TRY IT: The material below holds pictures, which are to be left out; copy exactly the lines from the one with "As you can see, without" through the one with "for the pattern.".

_ _ _

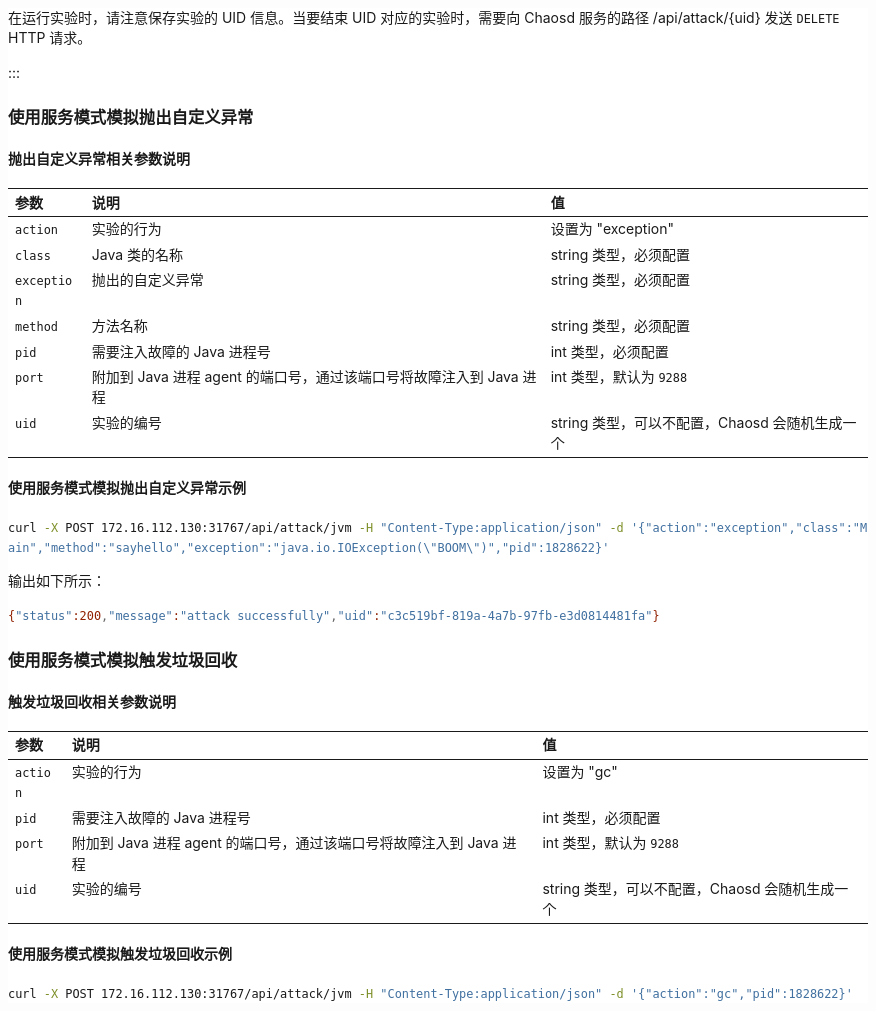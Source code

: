 在运行实验时，请注意保存实验的 UID 信息。当要结束 UID 对应的实验时，需要向 Chaosd 服务的路径 /api/attack/{uid} 发送 `DELETE` HTTP 请求。

:::

### 使用服务模式模拟抛出自定义异常

#### 抛出自定义异常相关参数说明

| 参数 | 说明 | 值 |
| :-- | :-- | :-- |
| `action` | 实验的行为 | 设置为 "exception" |
| `class` | Java 类的名称 | string 类型，必须配置 |
| `exception` | 抛出的自定义异常 | string 类型，必须配置 |
| `method` | 方法名称 | string 类型，必须配置 |
| `pid` | 需要注入故障的 Java 进程号 | int 类型，必须配置 |
| `port` | 附加到 Java 进程 agent 的端口号，通过该端口号将故障注入到 Java 进程 | int 类型，默认为 `9288` |
| `uid` | 实验的编号 | string 类型，可以不配置，Chaosd 会随机生成一个 |

#### 使用服务模式模拟抛出自定义异常示例

```bash
curl -X POST 172.16.112.130:31767/api/attack/jvm -H "Content-Type:application/json" -d '{"action":"exception","class":"Main","method":"sayhello","exception":"java.io.IOException(\"BOOM\")","pid":1828622}'
```

输出如下所示：

```bash
{"status":200,"message":"attack successfully","uid":"c3c519bf-819a-4a7b-97fb-e3d0814481fa"}
```

### 使用服务模式模拟触发垃圾回收

#### 触发垃圾回收相关参数说明

| 参数 | 说明 | 值 |
| :-- | :-- | :-- |
| `action` | 实验的行为 | 设置为 "gc" |
| `pid` | 需要注入故障的 Java 进程号 | int 类型，必须配置 |
| `port` | 附加到 Java 进程 agent 的端口号，通过该端口号将故障注入到 Java 进程 | int 类型，默认为 `9288` |
| `uid` | 实验的编号 | string 类型，可以不配置，Chaosd 会随机生成一个 |

#### 使用服务模式模拟触发垃圾回收示例

```bash
curl -X POST 172.16.112.130:31767/api/attack/jvm -H "Content-Type:application/json" -d '{"action":"gc","pid":1828622}'
```
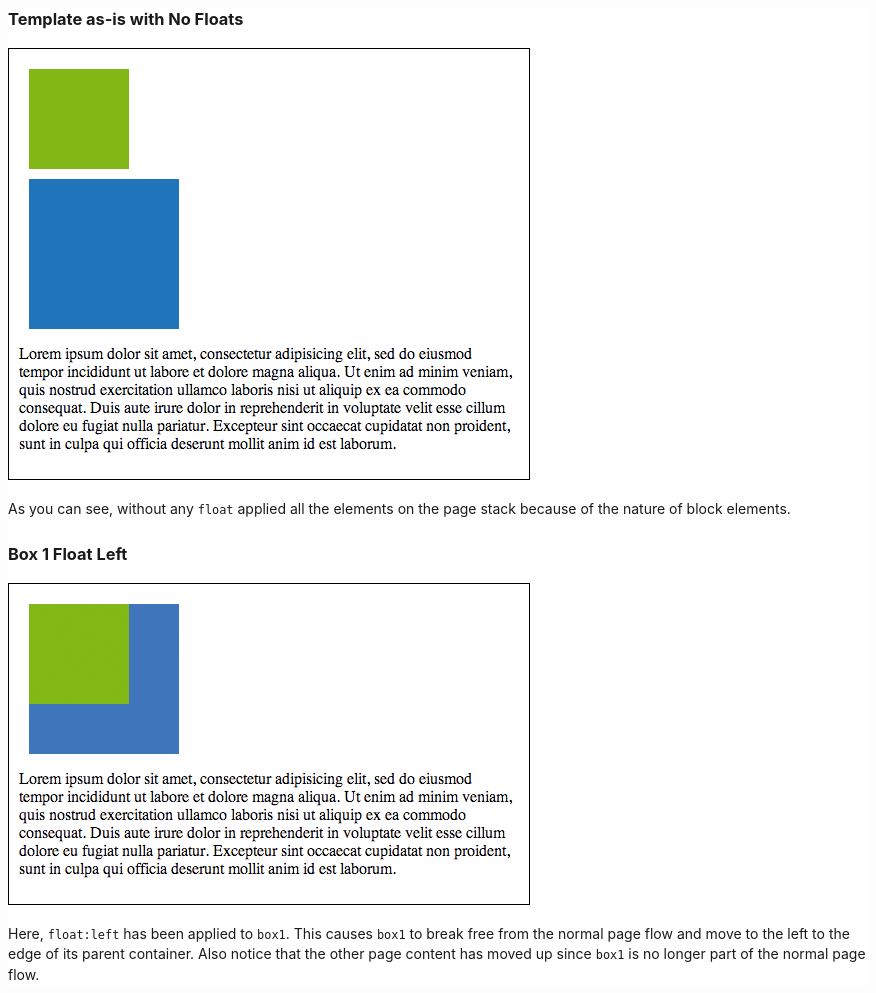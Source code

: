 ### Template as-is with No Floats

![No Floats](../../img/css/floats-1.png)

As you can see, without any `float` applied all the elements on the page stack because of the nature of block elements.

### Box 1 Float Left

![Box1 Float Left](../../img/css/floats-2.png)

Here, `float:left` has been applied to `box1`. This causes `box1` to break free from the normal page flow and move to the left to the edge of its parent container. Also notice that the other page content has moved up since `box1` is no longer part of the normal page flow.
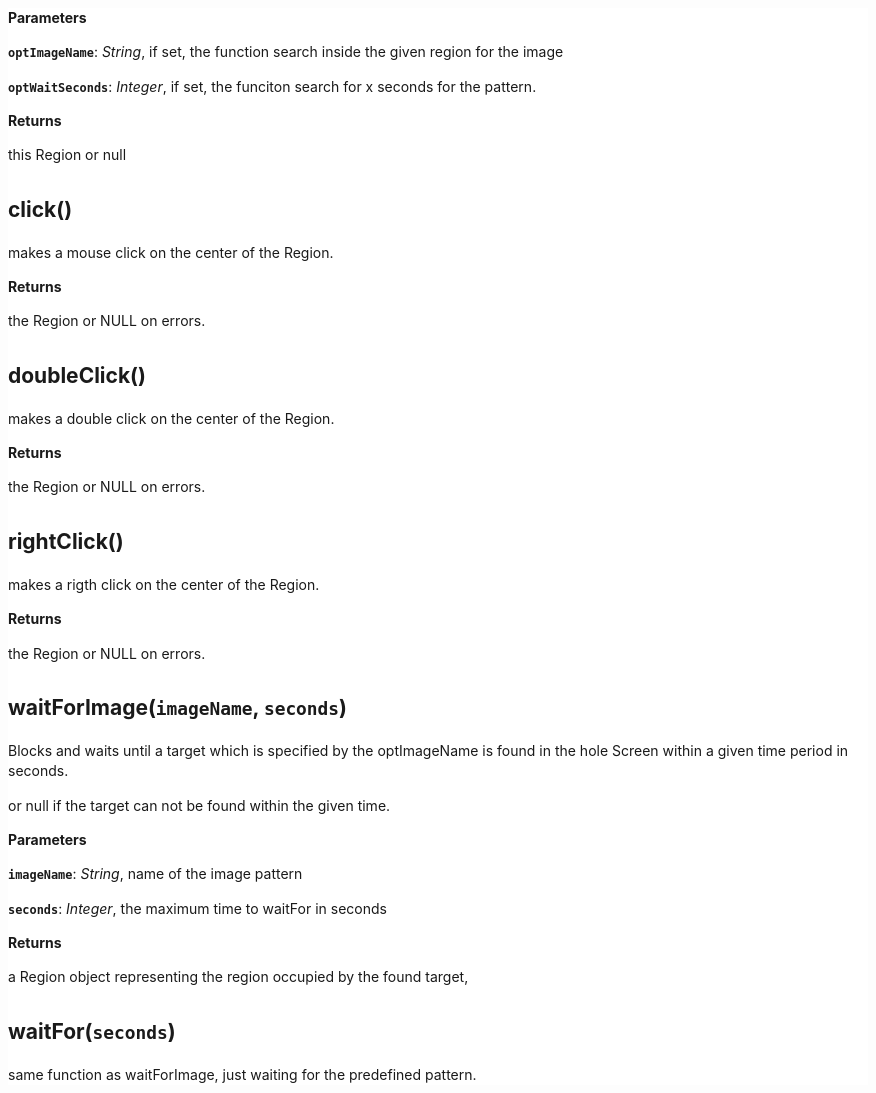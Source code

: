 

**Parameters**

**`optImageName`**:  *String*,  if set, the function search inside the given region for the image

**`optWaitSeconds`**:  *Integer*,  if set, the funciton search for x seconds for the pattern.

**Returns**

this Region or null

click()
-------
makes a mouse click on the center of the Region.



**Returns**

the Region or NULL on errors.

doubleClick()
-------------
makes a double click on the center of the Region.



**Returns**

the Region or NULL on errors.

rightClick()
------------
makes a rigth click on the center of the Region.



**Returns**

the Region or NULL on errors.

waitForImage(`imageName`, `seconds`)
------------------------------------
Blocks and waits until a target which is specified by the optImageName is found in the hole
Screen within a given time period in seconds.

or null if the target can not be found within the given time.


**Parameters**

**`imageName`**:  *String*,  name of the image pattern

**`seconds`**:  *Integer*,  the maximum time to waitFor in seconds

**Returns**

a Region object representing the region occupied by the found target,

waitFor(`seconds`)
------------------
same function as waitForImage, just waiting for the predefined pattern.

_ _ _

RESPONSE:
As you can see, without any `float` applied all the elements on the page stack because of the nature of block elements.

### Box 1 Float Left

![Box1 Float Left](../../img/css/floats-2.png)

Here, `float:left` has been applied to `box1`. This causes `box1` to break free from the normal page flow and move to the left to the edge of its parent container. Also notice that the other page content has moved up since `box1` is no longer part of the normal page flow.
Source code

: 

**Parameters**

**`optImageName`**:  *String*,  if set, the function search inside the given region for the image

**`optWaitSeconds`**:  *Integer*,  if set, the funciton search for x seconds for the pattern.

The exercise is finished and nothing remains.